7/21/2011

Chronicle spending big bucks to send a reporter on the silly basketball trip to China and Dubai. But at least he or she will get a look at Kunshan.

✔ The Chronicle -- hurting for cash -- is going to spend more than $13,000 to buy a coach seat on the charter plane taking the Duke basketball team and supporters on an exhibition tour of China and Dubai.

This news came not in the newspaper's pages or website - but in an appeal to Chronicle alumni for donations to help meet the extravagant cost.

We have fished out the name of the reporter, but being fair, we're holding up his/her name to allow the paper to make that part of the announcement itself. The reporter will have the first on-the-scene look by a local journalist at the folly of Duke's new campus in Kunshan.

There's validity in that; as President Brodhead has noted Kunshan is the greatest thing for Duke since the invention of air conditioning and James B. Duke's forking over the loot in 1924 to get Trinity College to change its name to his.

But FC feels a trip tied to a silly basketball promotion -- with the promotion governing the timetable -- has to be questioned. After a grueling overnight flight from the US, the plane is scheduled to arrive in Shanghai at 11 PM local time. Buses will immediately take the team and fans to Kunshan -- a three hour trip according to FC calculation.

Then there only be limited time in the city; if the reporter wants to dig for more than 3 days, he or she will be out of luck since the Duke entourage will be moving on to Shanghai, Beijing and then Dubai.

The way-overpriced $13,460 charter fee includes hotels and some meals, as well as a ticket to four basketball games, limited sightseeing and transportation. But it would have been far cheaper to buy a ticket for someone to fly on a commercial airline -- Delta for example, which, according to ITAsoftware.com, currently has coach seats for $1,031 round-trip. Even a business seat would be only $3,864.

Delta requires a connection in Atlanta, but the charter is not non-stop either.

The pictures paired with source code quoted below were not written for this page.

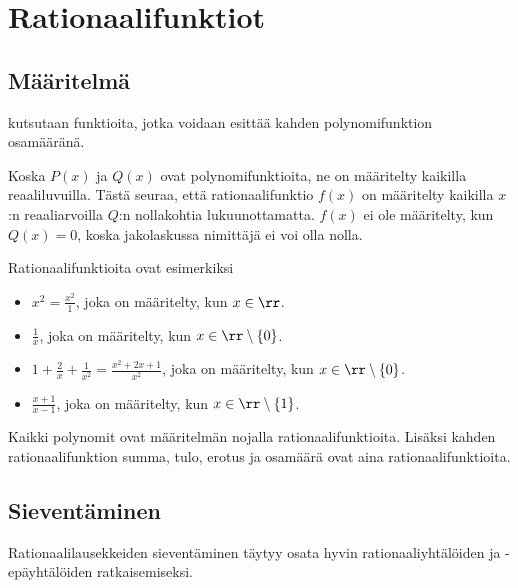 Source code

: \chapter{Rationaalifunktiot}

\section{Määritelmä}

 kutsutaan funktioita, jotka voidaan esittää kahden
polynomifunktion osamääränä.


Koska $P(x)$ ja $Q(x)$ ovat polynomifunktioita, ne on määritelty kaikilla reaaliluvuilla. Tästä seuraa, että
rationaalifunktio $f(x)$ on määritelty kaikilla $x$:n reaaliarvoilla $Q$:n nollakohtia lukuunottamatta. $f(x)$ ei
ole määritelty, kun $Q(x)=0$, koska jakolaskussa nimittäjä ei voi olla nolla.

\begin{esimerkki}
	Rationaalifunktioita ovat esimerkiksi
	\begin{itemize}
		\item{$x^2 = \frac{x^2}{1}$, joka on määritelty, kun $x\in\rr$.}
		\item{$\frac1x$, joka on määritelty, kun $x\in\rr\setminus\left\{0\right\}$.}
		\item{$1+\frac2x+\frac1{x^2} = \frac{x^2+2x+1}{x^2}$, joka on määritelty, kun $x\in\rr\setminus\left\{0\right\}$.}
		\item{$\frac{x+1}{x-1}$, joka on määritelty, kun $x\in\rr\setminus\left\{1\right\}$.}
	\end{itemize}
\end{esimerkki}

Kaikki polynomit ovat määritelmän nojalla rationaalifunktioita. Lisäksi kahden rationaalifunktion summa, tulo, erotus ja osamäärä ovat aina rationaalifunktioita.

\section{Sieventäminen}

Rationaalilausekkeiden sieventäminen täytyy osata hyvin rationaaliyhtälöiden ja -epäyhtälöiden
ratkaisemiseksi.

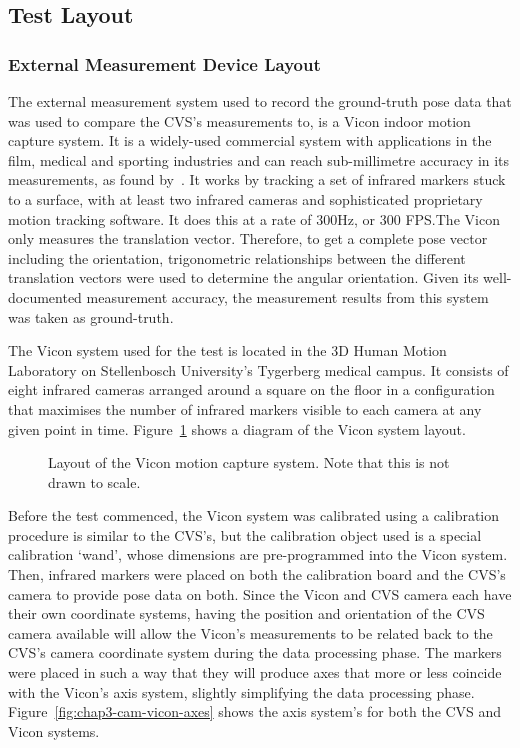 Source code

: \subsection{Test Layout}
\label{sec:vicon-test-setup}

\subsubsection{External Measurement Device Layout}

The external measurement system used to record the ground-truth pose data that was used to compare the CVS's measurements to, is a Vicon indoor motion capture system. It is a widely-used commercial system with applications in the film, medical and sporting industries and can reach sub-millimetre accuracy in its measurements, as found by~\cite{windolf2008systematic}. It works by tracking a set of infrared markers stuck to a surface, with at least two infrared cameras and sophisticated proprietary motion tracking software. It does this at a rate of 300Hz, or 300 FPS.\@ The Vicon only measures the translation vector. Therefore, to get a complete pose vector including the orientation, trigonometric relationships between the different translation vectors were used to determine the angular orientation. Given its well-documented measurement accuracy, the measurement results from this system was taken as ground-truth.

The Vicon system used for the test is located in the 3D Human Motion Laboratory on Stellenbosch University's Tygerberg medical campus. It consists of eight infrared cameras arranged around a square on the floor in a configuration that maximises the number of infrared markers visible to each camera at any given point in time. Figure~\ref{fig:chap3-vicon-layout} shows a diagram of the Vicon system layout. 
 
\begin{figure}
  \centering
  \def\svgwidth{0.5\textwidth}
  
  \caption[Layout of the Vicon motion capture system.]{Layout of the Vicon motion capture system. Note that this is not drawn to scale.}
\label{fig:chap3-vicon-layout}
\end{figure}

Before the test commenced, the Vicon system was calibrated using a calibration procedure is similar to the CVS's, but the calibration object used is a special calibration `wand', whose dimensions are pre-programmed into the Vicon system. Then, infrared markers were placed on both the calibration board and the CVS's camera to provide pose data on both. Since the Vicon and CVS camera each have their own coordinate systems, having the position and orientation of the CVS camera available will allow the Vicon's measurements to be related back to the CVS's camera coordinate system during the data processing phase. The markers were placed in such a way that they will produce axes that more or less coincide with the Vicon's axis system, slightly simplifying the data processing phase. Figure~\ref{fig:chap3-cam-vicon-axes} shows the axis system's for both the CVS and Vicon systems.

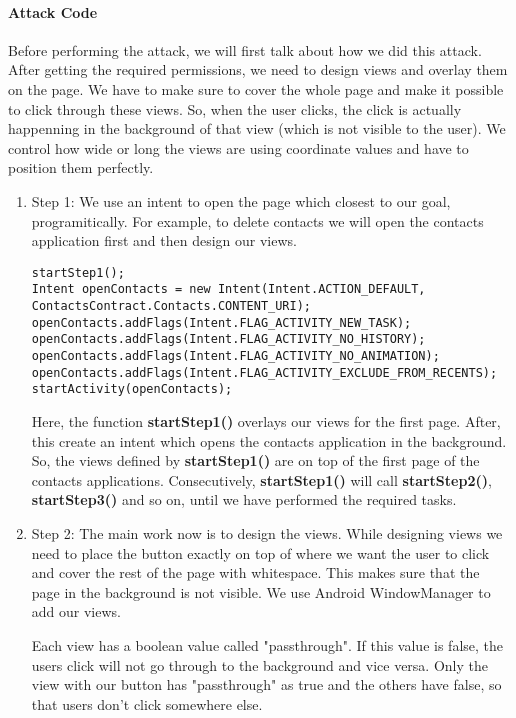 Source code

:\paragraph{Attack Code}
Before performing the attack, we will first talk about how we did this attack. \\
After getting the required permissions, we need to design views and overlay them on the page. We have to make sure to cover the whole page and make it possible to click through these views. So, when the user clicks, the click is actually happenning in the background of that view (which is not visible to the user). We control how wide or long the views are using coordinate values and have to position them perfectly. 

\begin{enumerate}

\item Step 1: We use an intent to open the page which closest to our goal,
programitically. For example, to delete contacts we will open the contacts
application first and then design our views.
    
\begin{lstlisting}
startStep1();
Intent openContacts = new Intent(Intent.ACTION_DEFAULT,  ContactsContract.Contacts.CONTENT_URI);
openContacts.addFlags(Intent.FLAG_ACTIVITY_NEW_TASK);
openContacts.addFlags(Intent.FLAG_ACTIVITY_NO_HISTORY);
openContacts.addFlags(Intent.FLAG_ACTIVITY_NO_ANIMATION);
openContacts.addFlags(Intent.FLAG_ACTIVITY_EXCLUDE_FROM_RECENTS);
startActivity(openContacts);
\end{lstlisting}

Here, the function \textbf{startStep1()} overlays our views for the first
page.  After, this create an intent which opens the contacts application in
the background. So, the views defined by \textbf{startStep1()} are on top
of the first page of the contacts applications. Consecutively,
\textbf{startStep1()} will call \textbf{startStep2()},
\textbf{startStep3()} and so on, until we have performed the required
tasks.

\item Step 2: The main work now is to design the views. While designing
views we need to place the button exactly on top of where we want the user
to click and cover the rest of the page with whitespace. This makes sure
that the page in the background is not visible. We use Android
WindowManager to add our views.

Each view has a boolean value called "passthrough". If this value is false,
the users click will not go through to the background and vice versa. Only
the view with our button has "passthrough" as true and the others have
false, so that users don't click
somewhere else.


\end{enumerate}
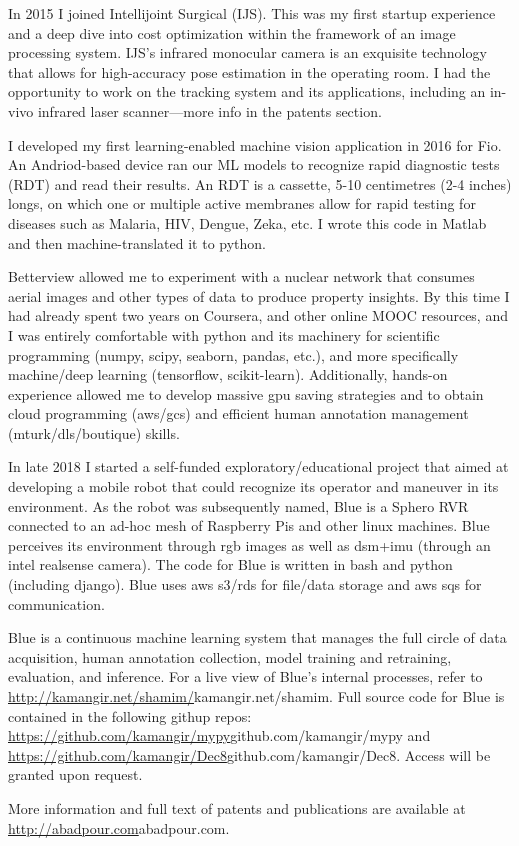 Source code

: \vspace{0.5cm}
In 2015 I joined Intellijoint Surgical (IJS). This was my first startup experience and a deep dive into cost optimization within the framework of an image processing system. IJS's infrared monocular camera is an exquisite technology that allows for high-accuracy pose estimation in the operating room. I had the opportunity to work on the tracking system and its applications, including an in-vivo infrared laser scanner—more info in the patents section.

\vspace{0.5cm}
I developed my first learning-enabled machine vision application in 2016 for Fio. An Andriod-based device ran our ML models to recognize rapid diagnostic tests (RDT) and read their results. An RDT is a cassette, 5-10 centimetres (2-4 inches) longs, on which one or multiple active membranes allow for rapid testing for diseases such as Malaria, HIV, Dengue, Zeka, etc. I wrote this code in Matlab and then machine-translated it to python. 

\vspace{0.5cm}
Betterview allowed me to experiment with a nuclear network that consumes aerial images and other types of data to produce property insights. By this time I had already spent two years on Coursera, and other online MOOC resources, and I was entirely comfortable with python and its machinery for scientific programming (numpy, scipy, seaborn, pandas, etc.), and more specifically machine/deep learning (tensorflow, scikit-learn). Additionally, hands-on experience allowed me to develop massive gpu saving strategies and to obtain cloud programming (aws/gcs) and efficient human annotation management (mturk/dls/boutique) skills.

\vspace{0.5cm}
In late 2018 I started a self-funded exploratory/educational project that aimed at developing a mobile robot that could recognize its operator and maneuver in its environment. As the robot was subsequently named, Blue is a Sphero RVR connected to an ad-hoc mesh of Raspberry Pis and other linux machines. Blue perceives its environment through rgb images as well as dsm+imu (through an intel realsense camera). The code for Blue is written in bash and python (including django). Blue uses aws s3/rds for file/data storage and aws sqs for communication. 

\vspace{0.5cm}
Blue is a continuous machine learning system that manages the full circle of data acquisition, human annotation collection, model training and retraining, evaluation, and inference. For a live view of Blue's internal processes, refer to \url{http://kamangir.net/shamim/}{kamangir.net/shamim}. Full source code for Blue is contained in the following githup repos: \url{https://github.com/kamangir/mypy}{github.com/kamangir/mypy} and \url{https://github.com/kamangir/Dec8}{github.com/kamangir/Dec8}. Access will be granted upon request.

\vspace{0.5cm}
More information and full text of patents and publications are available at \url{http://abadpour.com}{abadpour.com}.

\vspace{1.5cm}
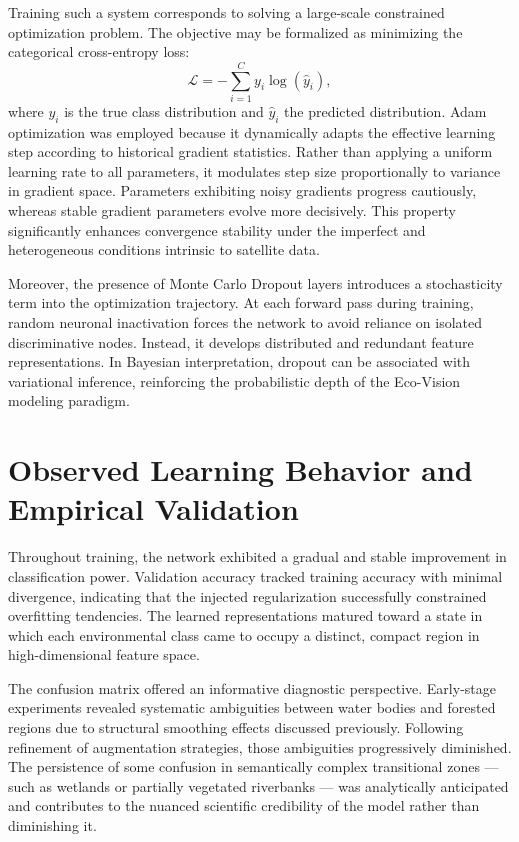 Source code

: \documentclass[12pt,a4paper]{report}
\begin{document}
Training such a system corresponds to solving a large-scale constrained optimization problem. The objective may be formalized as minimizing the categorical cross-entropy loss:
\[
\mathcal{L} = - \sum_{i=1}^{C} y_i \log(\hat{y}_i),
\]
where \(y_i\) is the true class distribution and \(\hat{y}_i\) the predicted distribution. Adam optimization was employed because it dynamically adapts the effective learning step according to historical gradient statistics. Rather than applying a uniform learning rate to all parameters, it modulates step size proportionally to variance in gradient space. Parameters exhibiting noisy gradients progress cautiously, whereas stable gradient parameters evolve more decisively. This property significantly enhances convergence stability under the imperfect and heterogeneous conditions intrinsic to satellite data.

Moreover, the presence of Monte Carlo Dropout layers introduces a stochasticity term into the optimization trajectory. At each forward pass during training, random neuronal inactivation forces the network to avoid reliance on isolated discriminative nodes. Instead, it develops distributed and redundant feature representations. In Bayesian interpretation, dropout can be associated with variational inference, reinforcing the probabilistic depth of the Eco-Vision modeling paradigm.

\section{Observed Learning Behavior and Empirical Validation}

Throughout training, the network exhibited a gradual and stable improvement in classification power. Validation accuracy tracked training accuracy with minimal divergence, indicating that the injected regularization successfully constrained overfitting tendencies. The learned representations matured toward a state in which each environmental class came to occupy a distinct, compact region in high-dimensional feature space.

The confusion matrix offered an informative diagnostic perspective. Early-stage experiments revealed systematic ambiguities between water bodies and forested regions due to structural smoothing effects discussed previously. Following refinement of augmentation strategies, those ambiguities progressively diminished. The persistence of some confusion in semantically complex transitional zones — such as wetlands or partially vegetated riverbanks — was analytically anticipated and contributes to the nuanced scientific credibility of the model rather than diminishing it.
\end{document}
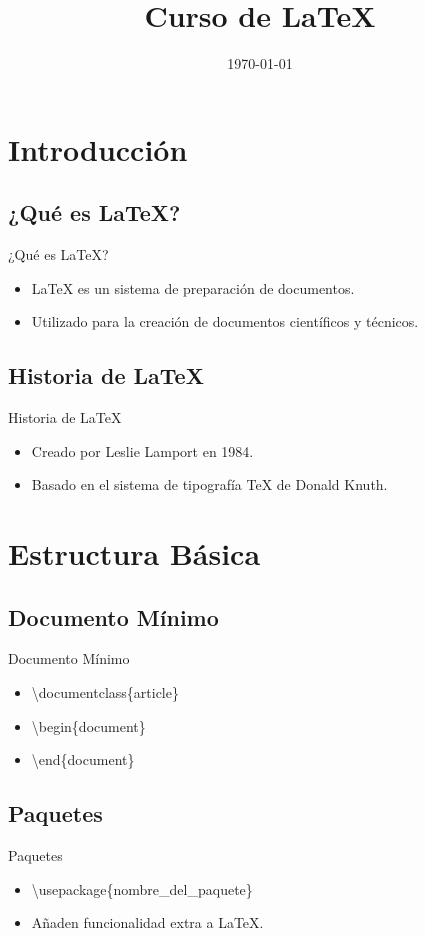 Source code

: \documentclass[12]{beamer}
\title{Curso de LaTeX}
\date{\today}
\begin{document}
\frame{\titlepage}

\section{Introducción}
\subsection{¿Qué es LaTeX?}
\begin{frame}{¿Qué es LaTeX?}
  \begin{itemize}
    \item LaTeX es un sistema de preparación de documentos.
    \item Utilizado para la creación de documentos científicos y técnicos.
  \end{itemize}
\end{frame}

\subsection{Historia de LaTeX}
\begin{frame}{Historia de LaTeX}
  \begin{itemize}
    \item Creado por Leslie Lamport en 1984.
    \item Basado en el sistema de tipografía TeX de Donald Knuth.
  \end{itemize}
\end{frame}

\section{Estructura Básica}
\subsection{Documento Mínimo}
\begin{frame}{Documento Mínimo}
  \begin{itemize}
    \item \textbackslash documentclass\{article\}
    \item \textbackslash begin\{document\}
    \item \textbackslash end\{document\}
  \end{itemize}
\end{frame}

\subsection{Paquetes}
\begin{frame}{Paquetes}
  \begin{itemize}
    \item \textbackslash usepackage\{nombre\_del\_paquete\}
    \item Añaden funcionalidad extra a LaTeX.
  \end{itemize}
\end{frame}
\end{document}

The charter is in an out-of-date narrow-body jet from some company we never heard of; the coach seats are three and three, meaning you have a 33 percent chance of being in the middle. The plane is so dinky that it will have to stop on both of its long flights before refueling.

Hotels.com is offering rooms at Swissotel, the only hotel in the city itself with any stars, for $83 a night. Even the luxury Fairmont Hotel -- on Yangcheng Lake far outside the city but appearing in searches for Kunshan-- is only $160 a night. This is the hotel that so wooed Brodhead during his most recent visit.

The newspaper -- having eaten through much of its substantial nest egg in the past few years -- has a new accounting firm and hopefully will be revealing its operating results for the past academic year in the coming weeks, which is a far earlier schedule than in the past.

Loyal Readers, we're going to find that the Chronicle is not immune to the forces that are whacking print journalism.

Footnote: historically the Athletic Department footed the bill for a Chronicle reporter and photographer to travel with any team. No more. The newspaper's staff makes its own travel arrangements and the Chronicle picks up the bills.